Thought of the Day, 25 May 13

Re., Xbox One.

First, "Xbox One" is a dumbass name. When you mention "Xbox 1" are you talking about the original Xbox, or the Xbox that is actually the third one? It's the Rambo syndrome.

Secondly, shut up about backwards compatiblity. Backwards compatibility has always been a joke. Gamers bitch about it, the same gamers who preorder every single title they play, thus telling the industry that they value immediate satisfaction over graphics technology, writing, voice acting, writing, score, gameplay, or any other possible facet that constitutes a good game.

Gamers are dumb as sh!t. They will buy whatever you plop in front of them, given sufficient marketing. This Xbox backwards compatibility issue is a "versus" one solely. Leave it to that crowd, who are so goddamn stupid that every publisher should refuse to sell them games; no, not even Angry Birds Friends should work for them. They can download and play Snood, and b!tch to each other about how it works better on Linux.

Thought of the Day: Gaming, 30 Jan 13

More complaining follows.


I can barely be brought to even care about this, but I don't see why anybody else would either. Anyone who has been wandering around in Oblivion or Skyrim thinking "Boy, this would be so much fun if a hoard of other players were wandering around with me" has obviously never played an MMO. Having a hoard of human players wandering around the world with you is not fun. It's so not fun that pretty much every modern MMO uses instances.

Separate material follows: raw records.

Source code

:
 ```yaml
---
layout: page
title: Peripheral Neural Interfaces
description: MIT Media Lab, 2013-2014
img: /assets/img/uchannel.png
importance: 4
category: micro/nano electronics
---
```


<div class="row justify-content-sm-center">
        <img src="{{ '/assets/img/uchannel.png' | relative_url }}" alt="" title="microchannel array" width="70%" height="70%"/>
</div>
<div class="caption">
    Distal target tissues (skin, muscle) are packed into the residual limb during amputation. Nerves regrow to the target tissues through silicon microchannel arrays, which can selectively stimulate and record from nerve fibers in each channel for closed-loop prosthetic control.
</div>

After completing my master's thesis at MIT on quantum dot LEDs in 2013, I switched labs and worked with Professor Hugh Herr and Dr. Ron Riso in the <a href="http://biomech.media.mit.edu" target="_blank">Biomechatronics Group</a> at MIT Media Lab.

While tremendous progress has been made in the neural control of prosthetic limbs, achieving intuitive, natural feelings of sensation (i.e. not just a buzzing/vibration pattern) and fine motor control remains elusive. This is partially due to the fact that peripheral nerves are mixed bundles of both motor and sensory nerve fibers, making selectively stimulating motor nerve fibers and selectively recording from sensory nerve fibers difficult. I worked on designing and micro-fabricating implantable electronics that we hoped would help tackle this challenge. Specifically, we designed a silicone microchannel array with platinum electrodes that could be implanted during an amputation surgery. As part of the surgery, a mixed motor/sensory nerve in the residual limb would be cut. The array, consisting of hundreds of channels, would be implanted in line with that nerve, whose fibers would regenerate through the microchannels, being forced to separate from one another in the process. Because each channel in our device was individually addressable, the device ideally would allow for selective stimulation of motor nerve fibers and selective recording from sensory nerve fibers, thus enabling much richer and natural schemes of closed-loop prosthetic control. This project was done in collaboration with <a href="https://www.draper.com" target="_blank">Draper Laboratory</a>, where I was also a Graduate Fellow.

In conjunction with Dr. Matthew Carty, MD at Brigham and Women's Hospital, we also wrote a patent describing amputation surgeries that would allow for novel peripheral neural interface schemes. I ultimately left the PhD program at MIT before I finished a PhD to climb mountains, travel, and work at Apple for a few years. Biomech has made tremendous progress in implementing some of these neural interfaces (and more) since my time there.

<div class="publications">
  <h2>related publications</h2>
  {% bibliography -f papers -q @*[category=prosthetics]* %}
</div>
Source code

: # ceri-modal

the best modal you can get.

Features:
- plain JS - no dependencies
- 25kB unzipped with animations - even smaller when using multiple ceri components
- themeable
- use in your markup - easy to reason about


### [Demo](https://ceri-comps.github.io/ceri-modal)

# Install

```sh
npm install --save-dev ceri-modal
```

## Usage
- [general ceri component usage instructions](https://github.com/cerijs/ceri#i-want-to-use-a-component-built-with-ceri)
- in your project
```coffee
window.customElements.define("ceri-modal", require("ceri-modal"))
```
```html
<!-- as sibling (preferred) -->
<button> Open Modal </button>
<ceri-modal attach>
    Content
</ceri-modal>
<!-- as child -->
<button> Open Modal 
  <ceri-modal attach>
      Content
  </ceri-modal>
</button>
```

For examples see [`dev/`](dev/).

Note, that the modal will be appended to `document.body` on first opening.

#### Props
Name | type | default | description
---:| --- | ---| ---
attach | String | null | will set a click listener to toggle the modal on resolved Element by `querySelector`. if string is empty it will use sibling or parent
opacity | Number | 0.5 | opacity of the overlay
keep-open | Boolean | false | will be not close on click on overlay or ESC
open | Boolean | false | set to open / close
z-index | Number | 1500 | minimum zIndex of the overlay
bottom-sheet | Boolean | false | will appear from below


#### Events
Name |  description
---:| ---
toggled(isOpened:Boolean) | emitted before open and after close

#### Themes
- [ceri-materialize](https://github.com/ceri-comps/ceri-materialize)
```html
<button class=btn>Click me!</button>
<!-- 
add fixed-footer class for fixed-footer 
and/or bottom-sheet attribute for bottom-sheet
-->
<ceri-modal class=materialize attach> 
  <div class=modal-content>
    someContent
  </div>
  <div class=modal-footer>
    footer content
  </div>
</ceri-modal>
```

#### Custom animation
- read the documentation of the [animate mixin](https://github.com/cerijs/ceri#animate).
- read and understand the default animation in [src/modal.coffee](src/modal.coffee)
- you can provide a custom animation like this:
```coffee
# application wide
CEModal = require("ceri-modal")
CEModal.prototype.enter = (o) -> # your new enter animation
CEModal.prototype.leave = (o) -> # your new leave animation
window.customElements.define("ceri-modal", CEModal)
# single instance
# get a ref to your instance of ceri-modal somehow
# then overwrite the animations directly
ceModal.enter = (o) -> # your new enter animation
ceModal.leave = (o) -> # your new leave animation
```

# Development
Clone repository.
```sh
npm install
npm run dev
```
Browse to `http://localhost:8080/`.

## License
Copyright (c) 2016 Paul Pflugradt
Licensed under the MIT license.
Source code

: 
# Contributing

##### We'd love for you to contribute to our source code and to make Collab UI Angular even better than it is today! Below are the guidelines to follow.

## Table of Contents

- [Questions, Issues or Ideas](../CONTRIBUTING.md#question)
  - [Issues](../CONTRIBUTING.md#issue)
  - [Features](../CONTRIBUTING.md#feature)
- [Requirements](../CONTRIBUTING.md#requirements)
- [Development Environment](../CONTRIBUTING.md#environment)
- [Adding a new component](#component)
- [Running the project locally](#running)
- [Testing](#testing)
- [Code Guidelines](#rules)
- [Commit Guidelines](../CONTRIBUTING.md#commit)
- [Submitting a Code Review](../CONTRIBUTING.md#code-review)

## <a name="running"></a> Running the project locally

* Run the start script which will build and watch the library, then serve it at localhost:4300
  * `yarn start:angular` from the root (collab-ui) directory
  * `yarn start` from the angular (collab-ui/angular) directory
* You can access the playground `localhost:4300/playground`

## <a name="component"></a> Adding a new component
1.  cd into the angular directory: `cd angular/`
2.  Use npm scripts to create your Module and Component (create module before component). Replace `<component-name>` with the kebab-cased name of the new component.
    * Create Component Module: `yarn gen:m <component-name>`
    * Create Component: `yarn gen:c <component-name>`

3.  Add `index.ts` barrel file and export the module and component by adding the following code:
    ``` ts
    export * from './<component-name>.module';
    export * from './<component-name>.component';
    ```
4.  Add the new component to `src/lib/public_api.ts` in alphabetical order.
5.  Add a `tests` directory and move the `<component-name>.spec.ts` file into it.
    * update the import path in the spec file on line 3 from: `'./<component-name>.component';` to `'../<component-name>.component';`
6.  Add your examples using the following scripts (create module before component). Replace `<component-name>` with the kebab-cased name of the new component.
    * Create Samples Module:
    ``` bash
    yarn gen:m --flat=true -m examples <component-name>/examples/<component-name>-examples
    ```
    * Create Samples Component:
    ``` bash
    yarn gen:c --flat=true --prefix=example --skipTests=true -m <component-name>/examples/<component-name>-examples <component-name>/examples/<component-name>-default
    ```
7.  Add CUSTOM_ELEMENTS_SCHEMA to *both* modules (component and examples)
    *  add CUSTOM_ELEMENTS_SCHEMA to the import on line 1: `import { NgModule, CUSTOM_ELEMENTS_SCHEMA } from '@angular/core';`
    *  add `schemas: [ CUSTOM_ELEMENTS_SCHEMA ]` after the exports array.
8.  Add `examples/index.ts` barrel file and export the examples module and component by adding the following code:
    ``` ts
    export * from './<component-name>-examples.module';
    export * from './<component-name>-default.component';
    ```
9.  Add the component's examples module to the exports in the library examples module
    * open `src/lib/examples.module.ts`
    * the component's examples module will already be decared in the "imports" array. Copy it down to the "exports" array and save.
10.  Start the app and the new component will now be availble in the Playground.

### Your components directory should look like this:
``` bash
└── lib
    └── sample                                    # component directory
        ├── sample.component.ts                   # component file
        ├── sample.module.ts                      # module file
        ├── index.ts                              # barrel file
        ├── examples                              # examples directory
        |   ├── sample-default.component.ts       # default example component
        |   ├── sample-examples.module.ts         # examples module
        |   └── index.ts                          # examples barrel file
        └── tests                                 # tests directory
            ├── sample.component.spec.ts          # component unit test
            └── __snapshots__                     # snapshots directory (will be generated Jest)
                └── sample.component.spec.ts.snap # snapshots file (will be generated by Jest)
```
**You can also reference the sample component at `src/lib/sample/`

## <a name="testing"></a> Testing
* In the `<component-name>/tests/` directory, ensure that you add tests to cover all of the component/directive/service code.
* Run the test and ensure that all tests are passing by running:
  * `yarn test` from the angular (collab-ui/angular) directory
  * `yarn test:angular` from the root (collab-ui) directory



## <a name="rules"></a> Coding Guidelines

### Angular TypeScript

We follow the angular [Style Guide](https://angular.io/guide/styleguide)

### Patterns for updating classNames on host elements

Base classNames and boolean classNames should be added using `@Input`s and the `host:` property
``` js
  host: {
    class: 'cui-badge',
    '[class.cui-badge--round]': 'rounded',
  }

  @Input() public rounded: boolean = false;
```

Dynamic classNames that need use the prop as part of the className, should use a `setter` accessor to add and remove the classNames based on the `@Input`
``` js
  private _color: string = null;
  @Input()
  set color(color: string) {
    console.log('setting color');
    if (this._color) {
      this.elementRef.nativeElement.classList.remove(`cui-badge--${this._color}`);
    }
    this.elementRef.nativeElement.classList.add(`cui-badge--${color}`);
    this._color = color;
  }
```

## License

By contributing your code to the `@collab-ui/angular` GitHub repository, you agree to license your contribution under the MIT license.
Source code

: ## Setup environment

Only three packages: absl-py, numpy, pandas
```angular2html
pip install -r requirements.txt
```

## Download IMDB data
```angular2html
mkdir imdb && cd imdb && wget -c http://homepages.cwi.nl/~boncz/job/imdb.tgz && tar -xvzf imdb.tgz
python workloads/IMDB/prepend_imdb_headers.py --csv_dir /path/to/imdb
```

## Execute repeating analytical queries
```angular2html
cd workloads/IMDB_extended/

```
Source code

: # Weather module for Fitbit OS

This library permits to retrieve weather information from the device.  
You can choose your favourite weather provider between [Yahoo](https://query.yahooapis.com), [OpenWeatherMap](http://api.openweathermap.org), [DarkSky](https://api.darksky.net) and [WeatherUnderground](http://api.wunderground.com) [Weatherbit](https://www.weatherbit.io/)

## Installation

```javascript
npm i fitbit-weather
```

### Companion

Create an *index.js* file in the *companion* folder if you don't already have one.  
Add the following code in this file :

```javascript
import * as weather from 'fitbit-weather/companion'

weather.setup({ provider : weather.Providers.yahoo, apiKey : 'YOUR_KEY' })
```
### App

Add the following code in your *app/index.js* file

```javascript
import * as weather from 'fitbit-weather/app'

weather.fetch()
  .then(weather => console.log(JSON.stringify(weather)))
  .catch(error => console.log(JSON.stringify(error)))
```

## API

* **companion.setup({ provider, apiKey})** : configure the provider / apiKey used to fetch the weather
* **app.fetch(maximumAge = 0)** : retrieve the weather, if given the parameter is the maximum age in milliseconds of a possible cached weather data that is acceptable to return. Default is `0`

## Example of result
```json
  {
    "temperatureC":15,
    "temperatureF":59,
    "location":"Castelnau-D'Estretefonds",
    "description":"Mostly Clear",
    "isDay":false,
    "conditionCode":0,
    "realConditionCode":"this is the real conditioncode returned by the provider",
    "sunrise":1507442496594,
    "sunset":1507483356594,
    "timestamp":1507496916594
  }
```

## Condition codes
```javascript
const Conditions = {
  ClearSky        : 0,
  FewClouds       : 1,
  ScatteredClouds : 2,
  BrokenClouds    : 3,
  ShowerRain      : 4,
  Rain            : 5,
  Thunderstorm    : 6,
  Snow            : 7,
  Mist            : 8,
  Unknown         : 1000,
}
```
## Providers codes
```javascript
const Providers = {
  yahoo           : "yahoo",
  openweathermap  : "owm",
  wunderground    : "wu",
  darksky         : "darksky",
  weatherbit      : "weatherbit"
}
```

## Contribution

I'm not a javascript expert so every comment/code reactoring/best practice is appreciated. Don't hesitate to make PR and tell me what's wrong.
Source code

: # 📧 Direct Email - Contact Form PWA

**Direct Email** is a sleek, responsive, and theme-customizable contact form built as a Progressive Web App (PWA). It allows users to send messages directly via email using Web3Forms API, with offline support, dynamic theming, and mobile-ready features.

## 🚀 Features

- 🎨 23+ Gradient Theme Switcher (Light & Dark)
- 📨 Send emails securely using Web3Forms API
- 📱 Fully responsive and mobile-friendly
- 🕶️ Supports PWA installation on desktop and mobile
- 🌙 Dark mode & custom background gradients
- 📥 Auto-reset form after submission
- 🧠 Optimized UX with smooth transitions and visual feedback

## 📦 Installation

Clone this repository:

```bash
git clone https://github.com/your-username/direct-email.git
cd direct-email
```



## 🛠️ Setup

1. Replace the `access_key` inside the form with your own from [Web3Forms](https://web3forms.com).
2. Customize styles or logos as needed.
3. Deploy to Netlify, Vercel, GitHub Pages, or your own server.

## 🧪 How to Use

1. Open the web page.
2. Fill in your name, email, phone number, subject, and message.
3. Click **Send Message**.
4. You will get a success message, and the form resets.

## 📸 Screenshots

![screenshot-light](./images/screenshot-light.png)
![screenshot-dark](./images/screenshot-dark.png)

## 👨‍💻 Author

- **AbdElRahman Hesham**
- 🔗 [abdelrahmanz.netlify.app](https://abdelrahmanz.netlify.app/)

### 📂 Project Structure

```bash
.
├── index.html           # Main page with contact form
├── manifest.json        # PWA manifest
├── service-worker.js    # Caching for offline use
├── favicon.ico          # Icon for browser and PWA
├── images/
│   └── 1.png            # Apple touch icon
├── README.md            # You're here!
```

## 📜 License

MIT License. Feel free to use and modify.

They do this specifically so that there aren't a million other people trying to ruin you or your party's fun while you kill critters.

Secondly, I didn't know there were many people itching to explore Tamriel in an MMO. If you don't know what Tamriel is, then A.) Thanks for making my point, and B.) Tamriel is the world in which the Elder Scrolls games take place. Tamriel does not have the same appeal of Star Wars, Middle Earth, or the Forgotten Realms. Even if it did, guess what? There are half a dozen games that already exist where you can explore Tamriel. MMOs aren't about exploring a world and reading lore books anyway. They're about grinding to max level for a year, then raiding high level dungeons with your guild, until you get bored and cancel your subscription.

Finally, the mechanics of Elder Scrolls games do not translate to an MMO. The leveling mechanics won't work without drastic overhaul. I can grind my Blade skill in Oblivion to max level in a day. Most people who play an Elder Scrolls game to its conclusion probably have high levels in a number of skills. That doesn't work when trying to set up classes in an MMO. The open world setting doesn't work in an MMO for the reasons I mentioned above. When you take away the leveling system and the open world, what you're left with is not an Elder Scrolls game.

It will however say "Elder Scrolls" on the box, so I'm sure Bethesda will make a fortune on sales and subscription fees. Go gamers.

Thought of the Day: Gaming, 29 Jan 13

Complaining follows.

So I turn on my Xbox to play my 160th hour of Dark Souls, and I'm greeted by this on the main dashboard page:


Sleeper hits. Far Cry 3 is a sleeper hit.


Xbox dashboard editor: F*ck you. Shove your article up your ass. Far Cry 3 is not a sleeper hit. It's a game with a budget, marketing effort, and production staff larger than many films, and it's developed and produced by one of the biggest companies in the industry. It is the polar opposite of a sleeper hit.

Where does nonsense like this come from? Do some gamers want to pretend that they're appreciating something artsy and independent, while they are in fact playing the very definition of a mainstream title? Here's what this reminds me of: In college, about 50% of the girls I ever went out with claimed to love "hole in the wall bars." When asked to identify a "hole in the wall bar," they would invariably list some gigantic monstrosity of a bar on Bardstown Road, one of the main nightlife areas in Louisville. Guess what: If a bar has two separate dance floors, four bars, shot girls wandering around everywhere, and a line at the door, it's not a goddamn hole in the wall bar.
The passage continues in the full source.